Now, everything is going to be all right.
( Annie wails and mutters ) I'll stay with her for a few hours.
It's the least I can do.
Yeah.
Poor woman.
Yeah.
Her only mistake was in marrying an idiot.
Yes.
Anybody can make that mistake.
My own daughter did.
( sighs ) Dad, do you think that we might have overdone it a little bit? Oh, I don't know.
We were just telling her what she wanted to hear.
( sighs ) I wonder where Mork went.
He probably saw a flying saucer and thought it was a class reunion.
( singing in Orkan ) ( laughing ) You lucky Earthlings! Do you think you could tone down the exuberance a little bit? There's no need to be sad anymore.
Mork, a man is dead.
A lot you know.
FRED: What?! ( tooting a fanfare ) ( Fred screams ) Stayin' alive, stayin' alive Stayin' alive But he's supposed to be dead.
Not anymore.
I gave him a jump start.
A jump start?
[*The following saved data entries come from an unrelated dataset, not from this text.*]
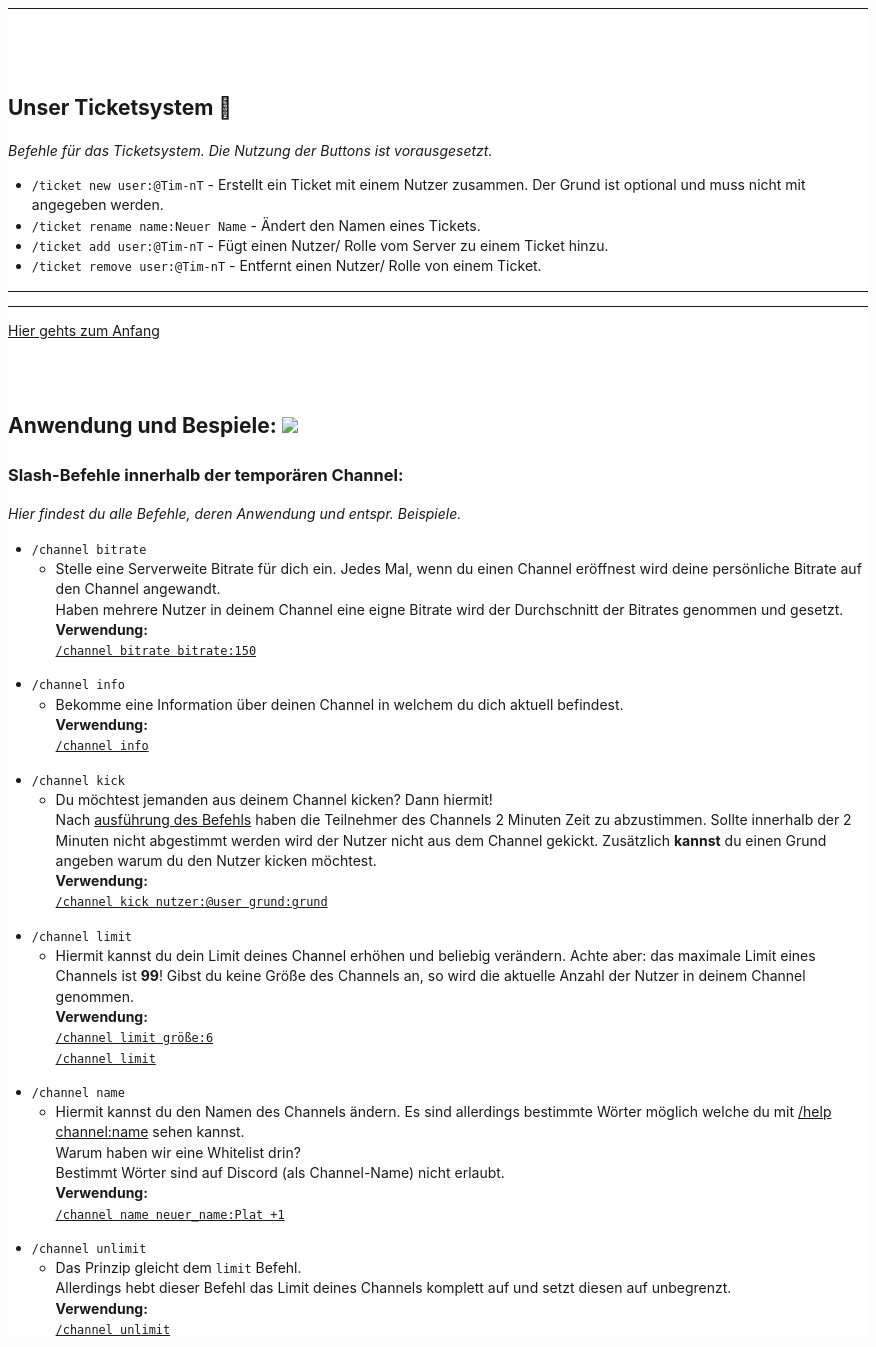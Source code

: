 
---
<br>
<br>

## **Unser Ticketsystem** 🎫<br>

*Befehle für das Ticketsystem. Die Nutzung der Buttons ist vorausgesetzt.*
- `/ticket new user:@Tim-nT` - Erstellt ein Ticket mit einem Nutzer zusammen. Der Grund ist optional und muss nicht mit angegeben werden.<br>
- `/ticket rename name:Neuer Name` - Ändert den Namen eines Tickets.<br>
- `/ticket add user:@Tim-nT` - Fügt einen Nutzer/ Rolle vom Server zu einem Ticket hinzu.<br>
- `/ticket remove user:@Tim-nT` - Entfernt einen Nutzer/ Rolle von einem Ticket.
---
---
[Hier gehts zum Anfang][go_to_start]<br><br>
<br> 


##  **Anwendung und Bespiele: <img src="https://cdn.discordapp.com/emojis/919267633151492099.gif?size=96" height=25>**

### **Slash-Befehle innerhalb der temporären Channel:**
*Hier findest du alle Befehle, deren Anwendung und entspr. Beispiele.*
* `/channel bitrate`
    * Stelle eine Serverweite Bitrate für dich ein. Jedes Mal, wenn du einen Channel eröffnest wird deine persönliche Bitrate auf den Channel angewandt.<br>
    Haben mehrere Nutzer in deinem Channel eine eigne Bitrate wird der Durchschnitt der Bitrates genommen und gesetzt.<br>
    **Verwendung:**<br>
    [`/channel bitrate bitrate:150`](https://i.imgur.com/8hq41Ea.png)<p>
* `/channel info`
    * Bekomme eine Information über deinen Channel in welchem du dich aktuell befindest.<br>
    **Verwendung:**<br>
    [`/channel info`](https://i.imgur.com/QnbCxAU.png)<p>
* `/channel kick`
    * Du möchtest jemanden aus deinem Channel kicken? Dann hiermit!<br>
    Nach [ausführung des Befehls](https://i.imgur.com/a0CGlAF.png) haben die Teilnehmer des Channels 2 Minuten Zeit zu abzustimmen. Sollte innerhalb der 2 Minuten nicht abgestimmt werden wird der Nutzer nicht aus dem Channel gekickt. Zusätzlich **kannst** du einen Grund angeben warum du den Nutzer kicken möchtest.<br>
    **Verwendung:**<br>
    [`/channel kick nutzer:@user grund:grund`](https://i.imgur.com/tanZkfj.png)<p>
* `/channel limit`
    * Hiermit kannst du dein Limit deines Channel erhöhen und beliebig verändern. Achte aber: das maximale Limit eines Channels ist **99**! Gibst du keine Größe des Channels an, so wird die aktuelle Anzahl der Nutzer in deinem Channel genommen.<br>
    **Verwendung:**<br>
    [`/channel limit größe:6`](https://i.imgur.com/W5OSyda.png)<br>
    [`/channel limit`](https://i.imgur.com/W5OSyda.png)<p>
* `/channel name`
    * Hiermit kannst du den Namen des Channels ändern. Es sind allerdings bestimmte Wörter möglich welche du mit [/help channel:name](https://i.imgur.com/cNWGXDT.png) sehen kannst. <br>
    Warum haben wir eine Whitelist drin?<br>
    Bestimmt Wörter sind auf Discord (als Channel-Name) nicht erlaubt.<br>
    **Verwendung:**<br>
    [`/channel name neuer_name:Plat +1`](https://i.imgur.com/dAX5cxA.png)<p>
* `/channel unlimit`
    * Das Prinzip gleicht dem `limit` Befehl.<br>
    Allerdings hebt dieser Befehl das Limit deines Channels komplett auf und setzt diesen auf unbegrenzt.<br>
    **Verwendung:**<br>
    [`/channel unlimit`](https://i.imgur.com/eaNSRAH.png)<p>

[go_to_start]: #apex-legends-germany-bot-commands-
You can do that? Well, it's a billion in one shot.
I did it once on Ork with a, uh, a hairless crawling zabedee.
Who would know it would work with a lower form of life.
Conditions were perfect, though.
You see, he's still a little groggy.
( high-pitched cooing ) I know this will work 'cause I saw it during the movies watch.
( deep voice ): Wake up, sweetheart.
And furthermore, McConnell, I'm going to get you to break that lease if I have to break your legs to do it! Now, now, now, uh, let me get this straight.
Conditions have to be perfect? It's a one in a million shot? One in a billion.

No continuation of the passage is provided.